• **WHAT TO WORK ON**
Up through the line that contains "#### [白丁：拜登时代—", retype the entries exactly, beginning at the very first line.

(Saved entries)
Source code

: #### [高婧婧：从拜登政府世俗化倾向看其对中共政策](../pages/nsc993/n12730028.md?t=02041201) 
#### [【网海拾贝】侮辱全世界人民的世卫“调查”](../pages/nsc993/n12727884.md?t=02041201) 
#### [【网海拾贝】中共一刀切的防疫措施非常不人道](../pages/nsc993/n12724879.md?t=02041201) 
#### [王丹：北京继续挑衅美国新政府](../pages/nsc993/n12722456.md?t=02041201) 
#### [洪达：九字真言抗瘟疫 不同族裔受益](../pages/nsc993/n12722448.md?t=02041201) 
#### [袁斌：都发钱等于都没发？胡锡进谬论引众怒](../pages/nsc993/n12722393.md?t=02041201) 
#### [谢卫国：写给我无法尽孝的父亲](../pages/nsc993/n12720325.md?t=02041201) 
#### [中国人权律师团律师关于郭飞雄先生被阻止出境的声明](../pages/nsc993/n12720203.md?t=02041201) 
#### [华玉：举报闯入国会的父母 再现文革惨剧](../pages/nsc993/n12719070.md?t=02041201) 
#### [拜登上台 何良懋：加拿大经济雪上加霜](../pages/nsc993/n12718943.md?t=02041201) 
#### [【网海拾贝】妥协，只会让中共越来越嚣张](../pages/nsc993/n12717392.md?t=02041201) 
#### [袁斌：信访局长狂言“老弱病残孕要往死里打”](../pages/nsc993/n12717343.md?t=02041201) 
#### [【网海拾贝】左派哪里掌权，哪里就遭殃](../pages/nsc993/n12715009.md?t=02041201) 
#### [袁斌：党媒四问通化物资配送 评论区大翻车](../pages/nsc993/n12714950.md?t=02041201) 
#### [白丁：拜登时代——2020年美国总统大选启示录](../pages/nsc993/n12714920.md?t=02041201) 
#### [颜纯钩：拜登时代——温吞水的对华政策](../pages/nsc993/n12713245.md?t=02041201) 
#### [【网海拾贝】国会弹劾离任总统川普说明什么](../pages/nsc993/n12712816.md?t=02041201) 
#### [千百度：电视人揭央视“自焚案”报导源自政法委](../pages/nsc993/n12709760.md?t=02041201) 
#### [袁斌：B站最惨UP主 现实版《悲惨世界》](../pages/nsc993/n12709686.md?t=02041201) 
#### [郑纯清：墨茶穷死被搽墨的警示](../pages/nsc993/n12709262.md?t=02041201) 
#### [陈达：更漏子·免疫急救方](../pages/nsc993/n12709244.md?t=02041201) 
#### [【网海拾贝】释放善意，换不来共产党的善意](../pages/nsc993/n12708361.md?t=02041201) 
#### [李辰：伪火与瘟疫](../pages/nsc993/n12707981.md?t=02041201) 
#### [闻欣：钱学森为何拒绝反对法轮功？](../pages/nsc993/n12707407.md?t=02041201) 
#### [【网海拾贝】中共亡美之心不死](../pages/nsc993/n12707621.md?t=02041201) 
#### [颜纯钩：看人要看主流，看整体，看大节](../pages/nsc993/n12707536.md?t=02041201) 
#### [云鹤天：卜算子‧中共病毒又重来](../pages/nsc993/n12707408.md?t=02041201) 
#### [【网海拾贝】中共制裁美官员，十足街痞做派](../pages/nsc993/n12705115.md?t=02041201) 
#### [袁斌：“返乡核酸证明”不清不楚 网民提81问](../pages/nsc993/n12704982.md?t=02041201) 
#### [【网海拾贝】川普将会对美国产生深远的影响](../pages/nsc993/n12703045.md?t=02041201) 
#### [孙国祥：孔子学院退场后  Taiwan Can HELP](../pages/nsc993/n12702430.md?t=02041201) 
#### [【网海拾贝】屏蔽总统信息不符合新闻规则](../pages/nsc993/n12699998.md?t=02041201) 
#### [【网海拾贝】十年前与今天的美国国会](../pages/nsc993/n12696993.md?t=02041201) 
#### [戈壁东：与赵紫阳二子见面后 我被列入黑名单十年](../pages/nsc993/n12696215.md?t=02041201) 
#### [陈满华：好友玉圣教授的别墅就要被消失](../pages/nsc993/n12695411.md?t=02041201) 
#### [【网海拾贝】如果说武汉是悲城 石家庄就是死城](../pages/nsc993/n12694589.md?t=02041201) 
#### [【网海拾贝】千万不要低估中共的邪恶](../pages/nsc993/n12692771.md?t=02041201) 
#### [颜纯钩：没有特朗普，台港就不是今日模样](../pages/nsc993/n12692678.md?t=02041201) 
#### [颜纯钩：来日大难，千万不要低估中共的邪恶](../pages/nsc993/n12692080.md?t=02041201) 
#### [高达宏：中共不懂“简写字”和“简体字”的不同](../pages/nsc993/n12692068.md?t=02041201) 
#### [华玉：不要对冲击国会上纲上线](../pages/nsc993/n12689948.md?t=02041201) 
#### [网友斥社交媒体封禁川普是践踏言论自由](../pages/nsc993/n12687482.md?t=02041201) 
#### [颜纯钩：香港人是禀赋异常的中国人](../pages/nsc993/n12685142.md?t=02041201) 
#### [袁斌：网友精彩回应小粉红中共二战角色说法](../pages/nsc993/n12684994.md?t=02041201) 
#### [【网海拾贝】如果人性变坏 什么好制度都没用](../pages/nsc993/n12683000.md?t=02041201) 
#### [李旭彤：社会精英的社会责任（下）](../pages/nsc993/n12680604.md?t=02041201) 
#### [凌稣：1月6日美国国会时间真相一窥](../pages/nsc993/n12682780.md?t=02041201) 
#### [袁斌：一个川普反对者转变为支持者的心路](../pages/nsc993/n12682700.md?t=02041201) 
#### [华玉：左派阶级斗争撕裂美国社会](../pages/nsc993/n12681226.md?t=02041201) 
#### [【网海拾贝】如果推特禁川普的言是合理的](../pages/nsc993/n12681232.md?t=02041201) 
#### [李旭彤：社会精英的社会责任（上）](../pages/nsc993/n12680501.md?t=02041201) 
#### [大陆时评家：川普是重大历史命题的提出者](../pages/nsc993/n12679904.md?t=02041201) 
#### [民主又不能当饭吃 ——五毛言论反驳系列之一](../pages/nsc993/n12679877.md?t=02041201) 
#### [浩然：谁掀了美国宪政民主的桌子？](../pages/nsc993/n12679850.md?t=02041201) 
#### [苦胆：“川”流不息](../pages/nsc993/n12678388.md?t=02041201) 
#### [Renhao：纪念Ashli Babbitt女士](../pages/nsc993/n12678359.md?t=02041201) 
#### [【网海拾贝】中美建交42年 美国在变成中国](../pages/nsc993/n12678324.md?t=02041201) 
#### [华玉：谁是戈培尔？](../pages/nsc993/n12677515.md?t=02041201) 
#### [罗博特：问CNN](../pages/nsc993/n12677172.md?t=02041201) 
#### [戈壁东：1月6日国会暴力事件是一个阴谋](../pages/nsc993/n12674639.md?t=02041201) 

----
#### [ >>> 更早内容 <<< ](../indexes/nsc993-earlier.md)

• **SOLVED PROBLEM**
Source code

: #### [高婧婧：从拜登政府世俗化倾向看其对中共政策](../pages/nsc993/n12730028.md?t=02041201) 
#### [【网海拾贝】侮辱全世界人民的世卫“调查”](../pages/nsc993/n12727884.md?t=02041201) 
#### [【网海拾贝】中共一刀切的防疫措施非常不人道](../pages/nsc993/n12724879.md?t=02041201) 
#### [王丹：北京继续挑衅美国新政府](../pages/nsc993/n12722456.md?t=02041201) 
#### [洪达：九字真言抗瘟疫 不同族裔受益](../pages/nsc993/n12722448.md?t=02041201) 
#### [袁斌：都发钱等于都没发？胡锡进谬论引众怒](../pages/nsc993/n12722393.md?t=02041201) 
#### [谢卫国：写给我无法尽孝的父亲](../pages/nsc993/n12720325.md?t=02041201) 
#### [中国人权律师团律师关于郭飞雄先生被阻止出境的声明](../pages/nsc993/n12720203.md?t=02041201) 
#### [华玉：举报闯入国会的父母 再现文革惨剧](../pages/nsc993/n12719070.md?t=02041201) 
#### [拜登上台 何良懋：加拿大经济雪上加霜](../pages/nsc993/n12718943.md?t=02041201) 
#### [【网海拾贝】妥协，只会让中共越来越嚣张](../pages/nsc993/n12717392.md?t=02041201) 
#### [袁斌：信访局长狂言“老弱病残孕要往死里打”](../pages/nsc993/n12717343.md?t=02041201) 
#### [【网海拾贝】左派哪里掌权，哪里就遭殃](../pages/nsc993/n12715009.md?t=02041201) 
#### [袁斌：党媒四问通化物资配送 评论区大翻车](../pages/nsc993/n12714950.md?t=02041201) 
#### [白丁：拜登时代——2020年美国总统大选启示录](../pages/nsc993/n12714920.md?t=02041201) 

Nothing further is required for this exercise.